▸ Assignment
Reproduce only the lines of the material below that start at the line containing "For the sake" and stop at the line containing "- \nabla b\|^2". Keep both end lines.

▸ Information provided
┌──
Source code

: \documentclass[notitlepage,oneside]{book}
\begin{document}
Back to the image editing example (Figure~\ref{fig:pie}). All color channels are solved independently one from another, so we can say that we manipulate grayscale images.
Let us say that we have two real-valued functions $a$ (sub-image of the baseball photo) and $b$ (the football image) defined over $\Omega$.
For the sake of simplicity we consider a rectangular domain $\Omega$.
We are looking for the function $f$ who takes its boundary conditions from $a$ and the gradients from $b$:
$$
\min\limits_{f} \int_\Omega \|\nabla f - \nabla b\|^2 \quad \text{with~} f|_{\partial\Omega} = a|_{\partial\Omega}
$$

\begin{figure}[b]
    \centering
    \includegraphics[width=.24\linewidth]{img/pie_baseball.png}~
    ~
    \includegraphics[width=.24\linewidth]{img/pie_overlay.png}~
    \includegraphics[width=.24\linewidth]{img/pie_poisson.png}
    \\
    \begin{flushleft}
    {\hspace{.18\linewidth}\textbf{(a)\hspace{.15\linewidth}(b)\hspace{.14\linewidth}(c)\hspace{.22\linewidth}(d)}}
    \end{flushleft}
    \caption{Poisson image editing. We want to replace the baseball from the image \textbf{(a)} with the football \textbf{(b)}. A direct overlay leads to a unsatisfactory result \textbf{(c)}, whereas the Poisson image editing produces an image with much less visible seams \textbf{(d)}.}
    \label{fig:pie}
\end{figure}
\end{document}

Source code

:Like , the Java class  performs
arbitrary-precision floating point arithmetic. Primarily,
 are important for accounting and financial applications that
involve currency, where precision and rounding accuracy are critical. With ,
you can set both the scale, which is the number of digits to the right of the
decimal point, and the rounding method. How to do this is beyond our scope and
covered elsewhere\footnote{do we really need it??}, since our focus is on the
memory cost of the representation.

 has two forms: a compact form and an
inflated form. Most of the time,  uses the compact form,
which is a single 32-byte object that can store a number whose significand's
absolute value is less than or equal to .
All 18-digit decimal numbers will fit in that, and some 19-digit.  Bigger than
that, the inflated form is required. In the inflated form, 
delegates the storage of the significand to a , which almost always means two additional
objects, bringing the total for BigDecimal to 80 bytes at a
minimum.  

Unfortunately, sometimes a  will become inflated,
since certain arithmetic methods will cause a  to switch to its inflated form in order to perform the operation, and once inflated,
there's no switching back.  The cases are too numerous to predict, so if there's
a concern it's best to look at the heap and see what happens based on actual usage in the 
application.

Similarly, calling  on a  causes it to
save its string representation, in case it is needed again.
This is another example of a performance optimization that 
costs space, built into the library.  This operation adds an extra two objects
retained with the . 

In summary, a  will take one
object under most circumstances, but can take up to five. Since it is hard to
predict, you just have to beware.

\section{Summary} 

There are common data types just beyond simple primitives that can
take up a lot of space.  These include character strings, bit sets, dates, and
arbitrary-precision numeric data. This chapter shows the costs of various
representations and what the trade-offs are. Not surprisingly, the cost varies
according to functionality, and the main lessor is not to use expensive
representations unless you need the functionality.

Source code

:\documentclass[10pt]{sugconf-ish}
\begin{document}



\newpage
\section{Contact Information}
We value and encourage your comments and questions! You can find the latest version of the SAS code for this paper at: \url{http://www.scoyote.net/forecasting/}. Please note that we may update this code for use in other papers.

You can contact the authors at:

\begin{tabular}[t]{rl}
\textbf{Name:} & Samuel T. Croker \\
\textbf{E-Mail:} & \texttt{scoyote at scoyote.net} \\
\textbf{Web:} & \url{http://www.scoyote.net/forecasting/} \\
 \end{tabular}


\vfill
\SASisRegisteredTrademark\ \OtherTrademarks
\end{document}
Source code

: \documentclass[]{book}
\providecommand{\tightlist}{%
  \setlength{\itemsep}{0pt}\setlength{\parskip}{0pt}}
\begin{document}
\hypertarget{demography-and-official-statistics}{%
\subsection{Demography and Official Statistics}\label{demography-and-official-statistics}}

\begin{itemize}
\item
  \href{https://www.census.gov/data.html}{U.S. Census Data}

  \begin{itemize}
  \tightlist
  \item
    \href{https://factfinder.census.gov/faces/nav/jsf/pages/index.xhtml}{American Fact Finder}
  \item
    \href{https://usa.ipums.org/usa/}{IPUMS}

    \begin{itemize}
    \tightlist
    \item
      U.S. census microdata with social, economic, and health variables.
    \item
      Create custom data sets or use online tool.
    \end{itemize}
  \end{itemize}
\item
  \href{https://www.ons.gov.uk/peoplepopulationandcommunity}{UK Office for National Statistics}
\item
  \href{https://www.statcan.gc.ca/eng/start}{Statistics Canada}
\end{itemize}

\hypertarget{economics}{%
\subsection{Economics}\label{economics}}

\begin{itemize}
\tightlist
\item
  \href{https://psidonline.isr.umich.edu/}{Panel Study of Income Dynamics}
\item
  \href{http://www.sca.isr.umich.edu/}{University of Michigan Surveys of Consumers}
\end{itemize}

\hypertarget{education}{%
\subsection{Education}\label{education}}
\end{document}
└──
┌──
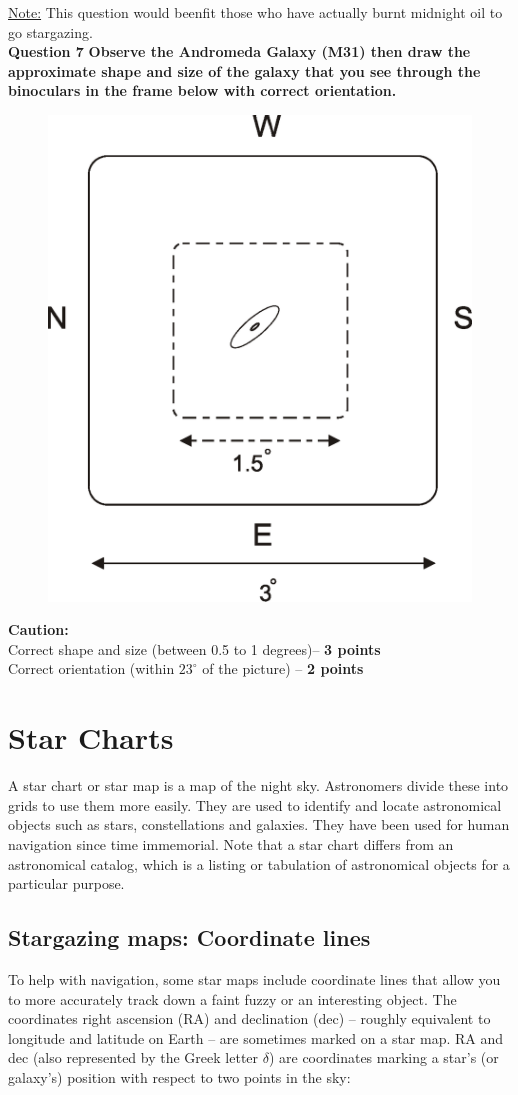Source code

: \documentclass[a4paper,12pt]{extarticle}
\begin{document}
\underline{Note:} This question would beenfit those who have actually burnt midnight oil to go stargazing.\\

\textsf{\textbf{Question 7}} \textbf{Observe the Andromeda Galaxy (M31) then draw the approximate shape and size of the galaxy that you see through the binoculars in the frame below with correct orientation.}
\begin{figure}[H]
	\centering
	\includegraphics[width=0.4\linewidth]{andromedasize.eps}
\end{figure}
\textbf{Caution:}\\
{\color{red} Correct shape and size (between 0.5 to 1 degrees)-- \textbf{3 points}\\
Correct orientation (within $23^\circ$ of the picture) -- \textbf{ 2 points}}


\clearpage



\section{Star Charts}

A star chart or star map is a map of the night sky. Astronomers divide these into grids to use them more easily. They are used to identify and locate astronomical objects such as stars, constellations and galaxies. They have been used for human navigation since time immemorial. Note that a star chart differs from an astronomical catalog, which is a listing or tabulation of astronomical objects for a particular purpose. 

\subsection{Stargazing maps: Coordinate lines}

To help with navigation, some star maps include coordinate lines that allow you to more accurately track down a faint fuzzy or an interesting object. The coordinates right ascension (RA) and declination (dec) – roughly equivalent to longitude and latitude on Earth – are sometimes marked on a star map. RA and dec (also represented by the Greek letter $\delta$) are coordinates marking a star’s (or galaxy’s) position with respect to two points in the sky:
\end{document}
└──
▸ Answer space
For the sake of simplicity we consider a rectangular domain $\Omega$.
We are looking for the function $f$ who takes its boundary conditions from $a$ and the gradients from $b$:
$$
\min\limits_{f} \int_\Omega \|\nabla f - \nabla b\|^2 \quad \text{with~} f|_{\partial\Omega} = a|_{\partial\Omega}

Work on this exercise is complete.